Стена - Абэ Кобо 10 стр.


Профессор Урбан поспешно вскочил на ноги.

- О-о, не иначе это божья милость. Слава Иисусу! - закричал доктор, профессор Урбан в панике заткнул уши пальцами.

- Прекратите, пожалуйста, доктор. Не теряйте хладнокровия. Вы же материалист. Бог, милость - стыдно слушать.

- Нет, Урбан-сан, - сказал доктор уже другим тоном. - Если вы меня выслушаете, то, несомненно, испытаете то же, что испытал я. Наука имеет свои пределы, и в них существует лишенный противоречий мир веры.

- Доктор!

- Слушайте же. Так вот, здесь и пролегает путь, указанный нам богом. Вам, наверное, известны слова Священного Писания: "Легче верблюду пройти сквозь игольное ушко, чем богатому войти в Царство Божие". Понятно?

- Вон оно что... Вроде бы понятно, но вроде бы и непонятно...

- До чего ж тупой! Слова эти свидетельствуют о том, что верблюд способен пролезть в любое, самое крохотное отверстие, будь то даже игольное ушко.

- Вот как? Да, вы, пожалуй, правы. Что же получается: если пролезть сквозь игольное ушко легче, чем богатому попасть в рай, значит, нет на свете ничего проще?
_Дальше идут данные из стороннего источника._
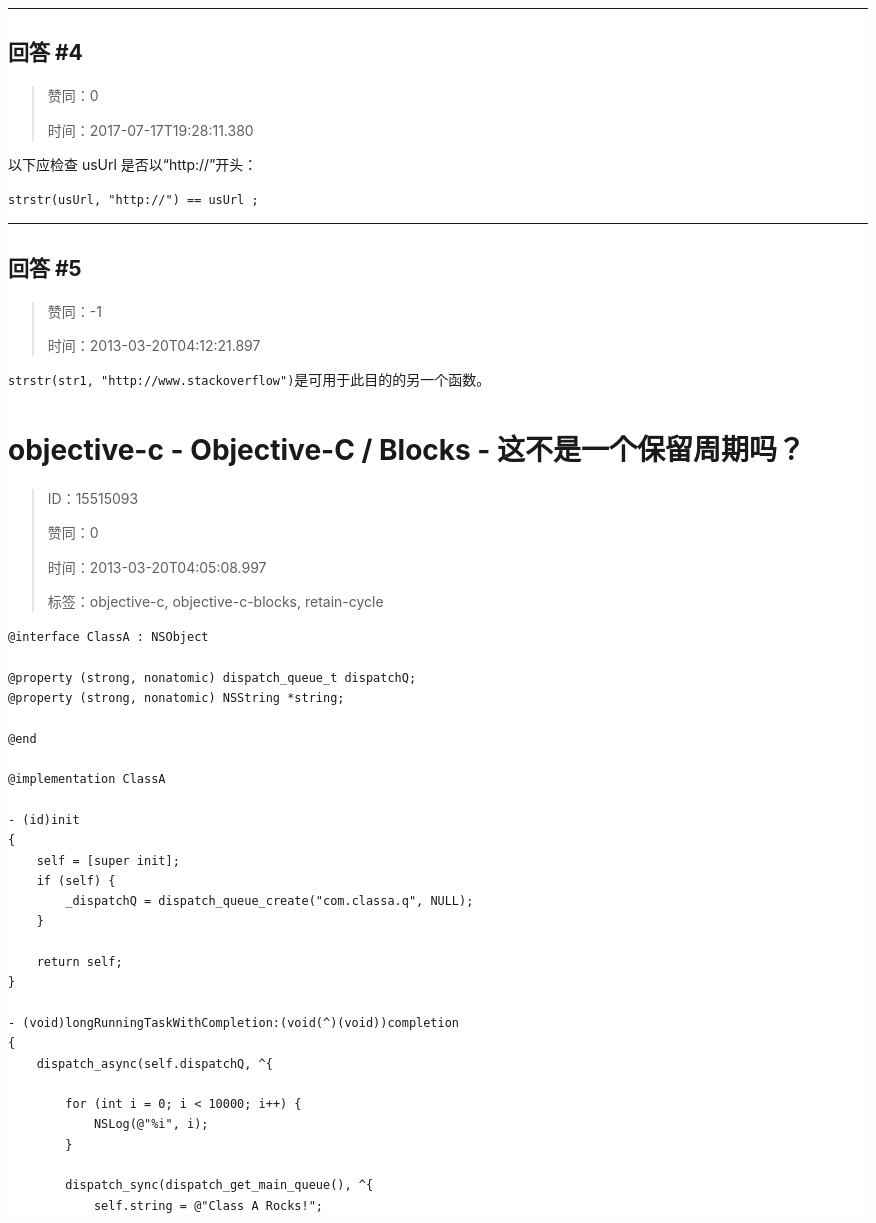 * * *

## 回答 #4

> 赞同：0
> 
> 时间：2017-07-17T19:28:11.380

以下应检查 usUrl 是否以“http://”开头：

```
strstr(usUrl, "http://") == usUrl ; 
```

* * *

## 回答 #5

> 赞同：-1
> 
> 时间：2013-03-20T04:12:21.897

`strstr(str1, "http://www.stackoverflow")`是可用于此目的的另一个函数。

# objective-c - Objective-C / Blocks - 这不是一个保留周期吗？

> ID：15515093
> 
> 赞同：0
> 
> 时间：2013-03-20T04:05:08.997
> 
> 标签：objective-c, objective-c-blocks, retain-cycle

```
@interface ClassA : NSObject

@property (strong, nonatomic) dispatch_queue_t dispatchQ;
@property (strong, nonatomic) NSString *string;

@end

@implementation ClassA

- (id)init
{
    self = [super init];
    if (self) {
        _dispatchQ = dispatch_queue_create("com.classa.q", NULL);
    }

    return self;
}

- (void)longRunningTaskWithCompletion:(void(^)(void))completion
{
    dispatch_async(self.dispatchQ, ^{

        for (int i = 0; i < 10000; i++) {
            NSLog(@"%i", i);
        }

        dispatch_sync(dispatch_get_main_queue(), ^{
            self.string = @"Class A Rocks!";

```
- Совершенно верно, сейчас вы всё поймете. Тут-то я вспомнил об обвиняемом, о факте кражи им верблюда. О том, что он пытался поглотить этого верблюда.

- А-а!.. - завопил профессор Урбан. - Что вы говорите, что вы говорите, бог... Доктор, я тоже считаю, пределы науки, а-а...

На некоторое время они замерли, обнявшись, положив голову друг другу на грудь и обливаясь слезами восторга.

- Итак, - поднял голову доктор.

- Итак, - профессор Урбан снял руки с его плеч.

- Добудем поскорее верблюда.

- Так и сделаем.

- С помощью радиотелефона?

- Да, с помощью радиотелефона.

Они посмотрели друг на друга затуманенными от слез глазами и счастливо рассмеялись.

Профессор Урбан вынул из кармана портативный радиотелефон.

- Алло, государственный зоопарк? Алло, говорят из группы изучения растущей стены, алло, да, совершенно верно. Прошу вас немедленно прислать одного верблюда, да, одного, как можно быстрее, как можно быстрее, говорю, да, совершенно верно. Сию секунду, о-о, весьма признателен, простите за беспокойство. Да, благодарю вас. Мне нужен только один, очень прошу вас. Да, да... Отключаюсь.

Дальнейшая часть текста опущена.